I actually use a PS2 Dualshock controller for all my needs.
Even though I'm might consider myself a Nintendo fan boy, I must admit the PS2 generic layout of buttons and thumb sticks works extremely well even for the most demanding next gen title on my PC. I even use an xbox360 controller emulator so that when I play Games For Windows live , my PS2 controller gets recognized as an xbox 360 controller and everything works just great in game and menus.
The PS2 controller is quite comfortable to hold ( almost like the GC ), the buttons are soft, responsive and don't click, the D-pad is decent ( I don't hit diagonals by accident ) and the analogs are OK ( the position of the 2 analogs makes it more natural then let's say having a c-stick on the bottom and the analog on the opposite direction toward the top of the GC controller ).

I'm tempted to get an xbox360 wireless controller for my PC, and although I tried it several times ( and it's indeed very comfortable to hold and feels high quality ) , I can't get used to the softness of the analogs and the over all layout of the buttons and sticks.

So please, how is the Saturn controller the best EVER, when there are so many to choose from ? I've heard it several times already ( in other posts and topics ) and I must conclude that whoever writes that the Sega Saturn controller ( as much as I like Sega ) is the best, most likely doesn't know any better.


----------



## ehayes427 (Jul 3, 2010)

i say the NES controller

short, sweet, and too the point.


d-pad, select, start, B, and A

that's all you needed!


----------



## AaronUzumaki (Jul 3, 2010)

Definitely Gamecube for me.

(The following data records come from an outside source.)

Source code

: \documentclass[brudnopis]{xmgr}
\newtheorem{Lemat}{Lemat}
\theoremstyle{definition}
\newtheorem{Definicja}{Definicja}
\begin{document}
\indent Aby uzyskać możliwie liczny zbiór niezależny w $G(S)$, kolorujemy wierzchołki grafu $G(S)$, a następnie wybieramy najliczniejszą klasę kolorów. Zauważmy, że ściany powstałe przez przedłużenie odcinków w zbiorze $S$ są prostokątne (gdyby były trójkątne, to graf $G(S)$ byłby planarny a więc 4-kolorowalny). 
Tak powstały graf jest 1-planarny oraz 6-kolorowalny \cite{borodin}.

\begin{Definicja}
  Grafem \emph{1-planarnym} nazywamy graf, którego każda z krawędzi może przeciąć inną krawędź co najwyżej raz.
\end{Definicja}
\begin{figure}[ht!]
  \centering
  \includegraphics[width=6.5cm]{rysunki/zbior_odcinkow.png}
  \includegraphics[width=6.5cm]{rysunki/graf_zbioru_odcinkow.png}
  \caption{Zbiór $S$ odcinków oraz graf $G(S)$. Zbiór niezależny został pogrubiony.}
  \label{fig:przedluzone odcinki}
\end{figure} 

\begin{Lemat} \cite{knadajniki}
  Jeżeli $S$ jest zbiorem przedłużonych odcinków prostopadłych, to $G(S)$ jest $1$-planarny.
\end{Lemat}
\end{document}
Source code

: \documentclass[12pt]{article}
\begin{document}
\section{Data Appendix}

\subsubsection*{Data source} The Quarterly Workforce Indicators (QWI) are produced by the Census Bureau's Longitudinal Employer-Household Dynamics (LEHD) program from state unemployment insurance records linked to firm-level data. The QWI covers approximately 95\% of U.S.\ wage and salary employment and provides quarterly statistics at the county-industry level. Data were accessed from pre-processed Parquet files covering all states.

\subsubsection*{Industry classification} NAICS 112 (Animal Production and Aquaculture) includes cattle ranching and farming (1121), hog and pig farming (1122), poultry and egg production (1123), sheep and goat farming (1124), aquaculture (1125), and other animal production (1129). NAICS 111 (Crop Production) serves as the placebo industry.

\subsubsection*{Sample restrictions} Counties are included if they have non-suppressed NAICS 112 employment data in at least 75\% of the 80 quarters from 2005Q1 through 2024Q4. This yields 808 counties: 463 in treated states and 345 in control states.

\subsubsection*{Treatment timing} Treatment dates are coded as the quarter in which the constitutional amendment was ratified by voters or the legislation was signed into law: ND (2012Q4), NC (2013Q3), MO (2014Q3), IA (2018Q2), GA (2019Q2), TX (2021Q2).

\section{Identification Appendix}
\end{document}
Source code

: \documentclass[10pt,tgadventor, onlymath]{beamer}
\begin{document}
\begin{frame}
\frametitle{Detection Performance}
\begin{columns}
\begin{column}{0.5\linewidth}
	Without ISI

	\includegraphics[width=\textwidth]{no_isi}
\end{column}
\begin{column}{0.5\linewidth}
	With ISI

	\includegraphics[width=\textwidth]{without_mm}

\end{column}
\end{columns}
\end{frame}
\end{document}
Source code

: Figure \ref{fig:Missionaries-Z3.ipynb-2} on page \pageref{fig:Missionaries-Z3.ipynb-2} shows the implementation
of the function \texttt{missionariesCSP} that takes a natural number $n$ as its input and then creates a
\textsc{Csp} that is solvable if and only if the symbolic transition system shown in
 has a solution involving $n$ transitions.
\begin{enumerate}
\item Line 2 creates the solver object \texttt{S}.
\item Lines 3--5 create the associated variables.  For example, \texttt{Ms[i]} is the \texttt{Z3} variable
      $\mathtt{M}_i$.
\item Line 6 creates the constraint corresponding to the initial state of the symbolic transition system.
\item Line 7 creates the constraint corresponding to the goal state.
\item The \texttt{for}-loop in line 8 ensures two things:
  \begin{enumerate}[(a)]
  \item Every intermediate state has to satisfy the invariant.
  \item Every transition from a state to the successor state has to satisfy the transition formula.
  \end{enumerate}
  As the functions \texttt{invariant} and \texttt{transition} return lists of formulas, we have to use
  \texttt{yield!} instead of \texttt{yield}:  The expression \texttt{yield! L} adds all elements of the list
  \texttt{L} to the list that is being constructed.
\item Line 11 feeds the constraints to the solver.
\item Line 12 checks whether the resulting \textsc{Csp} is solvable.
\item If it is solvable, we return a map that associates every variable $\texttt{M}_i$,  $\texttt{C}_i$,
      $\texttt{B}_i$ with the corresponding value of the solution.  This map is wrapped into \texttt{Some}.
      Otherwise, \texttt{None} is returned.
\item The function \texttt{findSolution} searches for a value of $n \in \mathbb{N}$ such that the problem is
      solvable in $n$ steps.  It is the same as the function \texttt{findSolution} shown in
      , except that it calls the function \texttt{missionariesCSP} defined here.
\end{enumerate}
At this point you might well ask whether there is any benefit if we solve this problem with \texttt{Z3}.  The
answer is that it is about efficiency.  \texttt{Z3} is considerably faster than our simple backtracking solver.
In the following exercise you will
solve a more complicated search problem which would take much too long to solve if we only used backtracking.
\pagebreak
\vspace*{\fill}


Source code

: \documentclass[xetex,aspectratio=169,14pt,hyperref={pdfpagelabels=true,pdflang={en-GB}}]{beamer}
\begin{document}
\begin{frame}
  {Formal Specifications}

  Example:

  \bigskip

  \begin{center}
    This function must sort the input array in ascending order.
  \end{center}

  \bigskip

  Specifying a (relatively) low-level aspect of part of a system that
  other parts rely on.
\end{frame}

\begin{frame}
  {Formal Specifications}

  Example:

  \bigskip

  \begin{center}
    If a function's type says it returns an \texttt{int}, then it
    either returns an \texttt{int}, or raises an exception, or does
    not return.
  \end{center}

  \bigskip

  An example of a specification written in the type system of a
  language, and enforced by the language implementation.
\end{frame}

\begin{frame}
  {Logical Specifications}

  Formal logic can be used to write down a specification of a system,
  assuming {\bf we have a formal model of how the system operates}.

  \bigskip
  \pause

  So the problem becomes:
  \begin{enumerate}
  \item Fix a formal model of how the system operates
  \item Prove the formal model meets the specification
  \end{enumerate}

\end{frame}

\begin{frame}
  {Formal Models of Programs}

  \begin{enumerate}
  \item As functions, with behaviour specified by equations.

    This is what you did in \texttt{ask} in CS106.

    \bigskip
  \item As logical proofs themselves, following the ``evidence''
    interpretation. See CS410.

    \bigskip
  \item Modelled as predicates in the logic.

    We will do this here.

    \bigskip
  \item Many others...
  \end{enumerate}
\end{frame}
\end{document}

Also, to the guy who asked about fighters on Gamecube, I thoroughly enjoyed the control of Smash Bros., The Naruto Clash of Ninja series, Soul Calibur 2, and Capcom VS SNK 2 EO. My main reason for loving the Gamecube controller, is that it seemed to comfortably morph to the shape of my hands, the shoulder buttons left a sort of cradle to hold my fingers. As well as it being comfortable, effective, and accessible, it is the only controller I care to play sports games with. I can't stand to play Madden or baseball games on ANY other system.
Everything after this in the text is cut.